Es aquí donde Rensi, partiendo de una concepción realista, señala que para evolucionar de la vida animal a la vida del espíritu humano –a la atmósfera del arte, la poesía, la religión, la ciencia, la filosofía, las relaciones sociales, la política–, la humanidad tuvo que construir el engranaje cada vez más vasto, confuso e inmediato del trabajo, pero con el contrasentido de que quienes formaban parte del mismo no podían gozar de una vida sin trabajar, por un elemental criterio y necesidad de subsistencia, conjugándose así esa necesidad del trabajo con la del no-trabajo, siendo ambos imprescindibles para la consecución de la vida del espíritu.
Pero llegados a este punto, para Renzi, el trabajo auténtico es esclavitud y, por tanto, negación absoluta de la espiritualidad propia del hombre, porque no se ejerce en función del placer que de él se deriva, sino bajo la presión y el mandato de un fin distinto a la actividad, que es su condición.

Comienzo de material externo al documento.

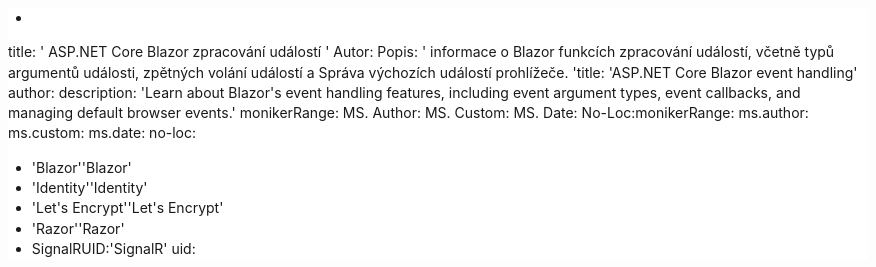 -
<span data-ttu-id="0062a-272">title: ' ASP.NET Core Blazor zpracování událostí ' Autor: Popis: ' informace o Blazor funkcích zpracování událostí, včetně typů argumentů události, zpětných volání událostí a Správa výchozích událostí prohlížeče. '</span><span class="sxs-lookup"><span data-stu-id="0062a-272">title: 'ASP.NET Core Blazor event handling' author: description: 'Learn about Blazor's event handling features, including event argument types, event callbacks, and managing default browser events.'</span></span>
<span data-ttu-id="0062a-273">monikerRange: MS. Author: MS. Custom: MS. Date: No-Loc:</span><span class="sxs-lookup"><span data-stu-id="0062a-273">monikerRange: ms.author: ms.custom: ms.date: no-loc:</span></span>
- <span data-ttu-id="0062a-274">'Blazor'</span><span class="sxs-lookup"><span data-stu-id="0062a-274">'Blazor'</span></span>
- <span data-ttu-id="0062a-275">'Identity'</span><span class="sxs-lookup"><span data-stu-id="0062a-275">'Identity'</span></span>
- <span data-ttu-id="0062a-276">'Let's Encrypt'</span><span class="sxs-lookup"><span data-stu-id="0062a-276">'Let's Encrypt'</span></span>
- <span data-ttu-id="0062a-277">'Razor'</span><span class="sxs-lookup"><span data-stu-id="0062a-277">'Razor'</span></span>
- <span data-ttu-id="0062a-278">SignalRUID:</span><span class="sxs-lookup"><span data-stu-id="0062a-278">'SignalR' uid:</span></span> 

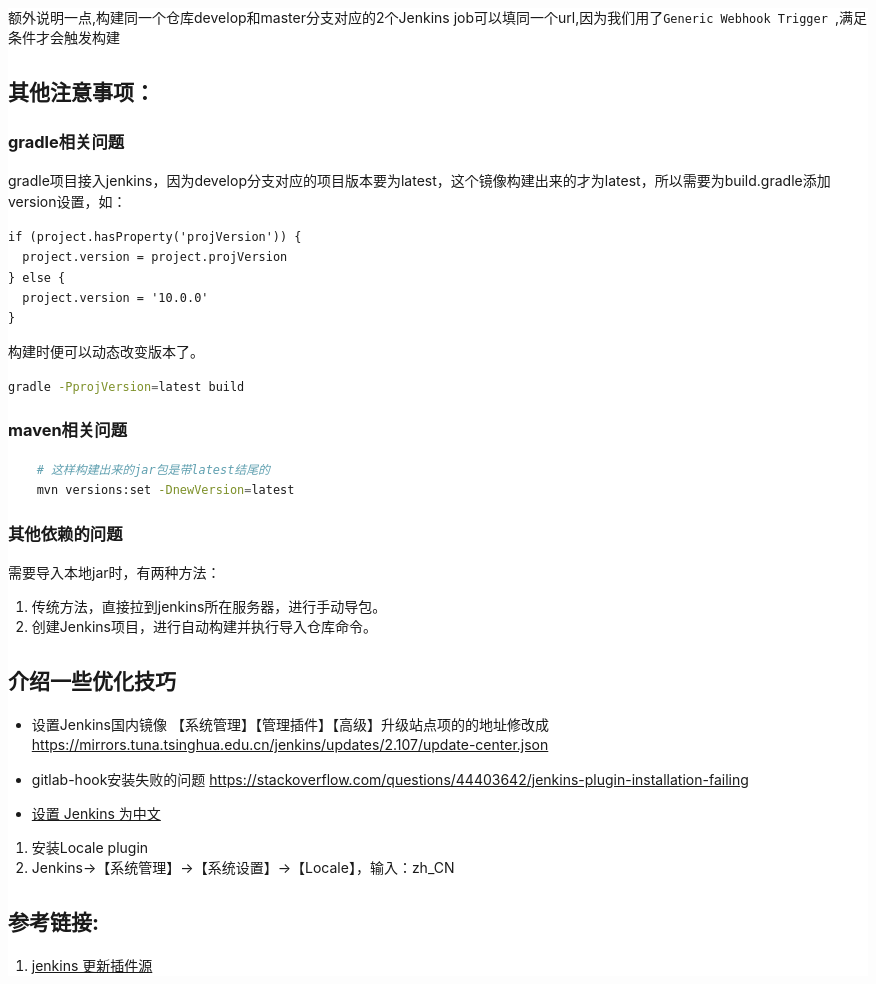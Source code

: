 
额外说明一点,构建同一个仓库develop和master分支对应的2个Jenkins job可以填同一个url,因为我们用了`Generic Webhook Trigger `,满足条件才会触发构建


## 其他注意事项：  

### gradle相关问题

gradle项目接入jenkins，因为develop分支对应的项目版本要为latest，这个镜像构建出来的才为latest，所以需要为build.gradle添加version设置，如：

```
if (project.hasProperty('projVersion')) {
  project.version = project.projVersion
} else {
  project.version = '10.0.0'
}
```

构建时便可以动态改变版本了。

```bash
gradle -PprojVersion=latest build
```

### maven相关问题

```bash
	# 这样构建出来的jar包是带latest结尾的
	mvn versions:set -DnewVersion=latest
```

### 其他依赖的问题

需要导入本地jar时，有两种方法：  
1. 传统方法，直接拉到jenkins所在服务器，进行手动导包。  
2. 创建Jenkins项目，进行自动构建并执行导入仓库命令。

## 介绍一些优化技巧


* 设置Jenkins国内镜像
【系统管理】【管理插件】【高级】升级站点项的的地址修改成
https://mirrors.tuna.tsinghua.edu.cn/jenkins/updates/2.107/update-center.json

* gitlab-hook安装失败的问题
https://stackoverflow.com/questions/44403642/jenkins-plugin-installation-failing


* [设置 Jenkins 为中文](http://www.cnblogs.com/EasonJim/p/6373769.html)
1. 安装Locale plugin
1. Jenkins->【系统管理】->【系统设置】->【Locale】，输入：zh_CN

## 参考链接:
1. [jenkins 更新插件源](https://www.phpsong.com/3394.html)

Y aún llega a aseverar que entre el que se llama esclavo y el que trabaja no existe diferencia cualitativa, sólo cuantitativa. Se trata del mayor o menor tiempo que uno, en relación con el otro, puede utilizar a su antojo y del que puede disponer libremente hasta el punto de desperdiciar sus horas.

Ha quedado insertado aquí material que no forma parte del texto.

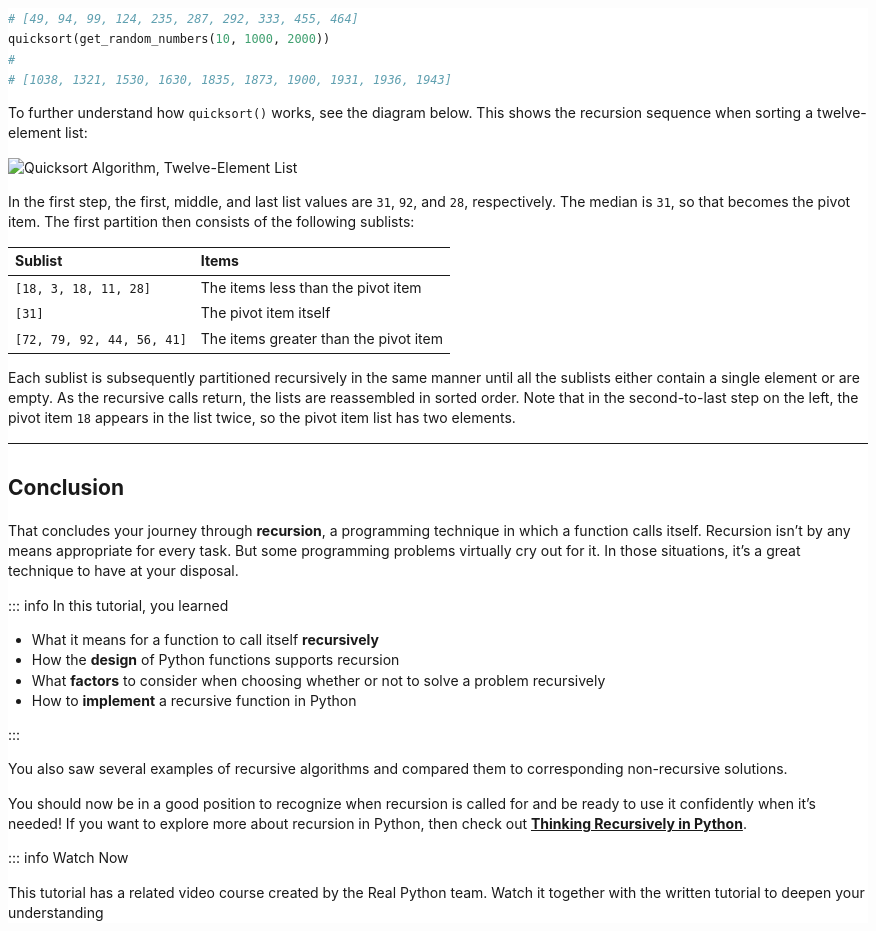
 ```py
# [49, 94, 99, 124, 235, 287, 292, 333, 455, 464]
quicksort(get_random_numbers(10, 1000, 2000))
# 
# [1038, 1321, 1530, 1630, 1835, 1873, 1900, 1931, 1936, 1943]
```

To further understand how `quicksort()` works, see the diagram below. This shows the recursion sequence when sorting a twelve-element list:

![Quicksort Algorithm, Twelve-Element List](https://files.realpython.com/media/jsturtz-qsort.8fac5b768da0.png)

In the first step, the first, middle, and last list values are `31`, `92`, and `28`, respectively. The median is `31`, so that becomes the pivot item. The first partition then consists of the following sublists:

| Sublist | Items |
| :--- | :--- |
| `[18, 3, 18, 11, 28]` | The items less than the pivot item |
| `[31]` | The pivot item itself |
| `[72, 79, 92, 44, 56, 41]` | The items greater than the pivot item |

Each sublist is subsequently partitioned recursively in the same manner until all the sublists either contain a single element or are empty. As the recursive calls return, the lists are reassembled in sorted order. Note that in the second-to-last step on the left, the pivot item `18` appears in the list twice, so the pivot item list has two elements.

---

## Conclusion

That concludes your journey through **recursion**, a programming technique in which a function calls itself. Recursion isn’t by any means appropriate for every task. But some programming problems virtually cry out for it. In those situations, it’s a great technique to have at your disposal.

::: info In this tutorial, you learned

- What it means for a function to call itself **recursively**
- How the **design** of Python functions supports recursion
- What **factors** to consider when choosing whether or not to solve a problem recursively
- How to **implement** a recursive function in Python

:::

You also saw several examples of recursive algorithms and compared them to corresponding non-recursive solutions.

You should now be in a good position to recognize when recursion is called for and be ready to use it confidently when it’s needed! If you want to explore more about recursion in Python, then check out [**Thinking Recursively in Python**](/realpython.com/python-thinking-recursively.md).

::: info Watch Now

This tutorial has a related video course created by the Real Python team. Watch it together with the written tutorial to deepen your understanding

En la actualidad se ha abierto un nuevo frente con la jornada laboral reducida. Las negociaciones entre gobierno y sindicatos tienen como objetivo reducir de 40 a 38,5 horas semanales la jornada laboral durante este 2024, para reducirla a 37,5 horas a partir del 1 de enero de 2025, aunque con la clara oposición de la patronal. La Confederación Española de la Pequeña y Mediana Empresa (Cepyme) asegura que la reducción de horas totales trabajadas costará a las empresas de forma directa e indirecta 42.400 millones de euros, razón por la que los empresarios reclaman compensaciones para reducir estos daños, atendido que en algunas empresas la productividad se vería seriamente afectada.
Se trata, en definitiva, de cohonestar la obligación de trabajar con el derecho de que una parte de nuestra jornada podamos dedicarla al ocio, en sus más diversas y diferentes manifestaciones. Las nuevas tecnologías lo permiten y el ritmo productivo también.
Por cierto, pocos sabrán que la palabra trabajo proviene del latín trepalium o tripalium, instrumento de tortura compuesto de tres palos a los que se ataba la víctima para someterla a todo tipo de sevicias, dignas del mismísimo Sade.
Nadie diría que una de las palabras más vinculadas al servicio, la productividad, la solidaridad y la entrega personal como lo es el trabajo, deba soportar la ignominia de su carga etimológica y convertirse en una tortura, aunque en ocasiones se asemeje, en particular cuando la relación laboral descarrila del sendero de la buena fe y cae en las arenas movedizas del acoso, de la irregularidad, de las jornadas excesivas y abusivas o del incumplimiento flagrante y constante de las condiciones de trabajo.
Al menos, hoy en día, peor que mejor, se retribuye el trabajo con dinero o, en su defecto, en especie, y no con la ración de sal que se entregaba a los soldados en la Roma de los césares, en concepto de sueldo, habiendo quedado tan solo el vestigio del nombre con el que nos referimos a éste: “salario”.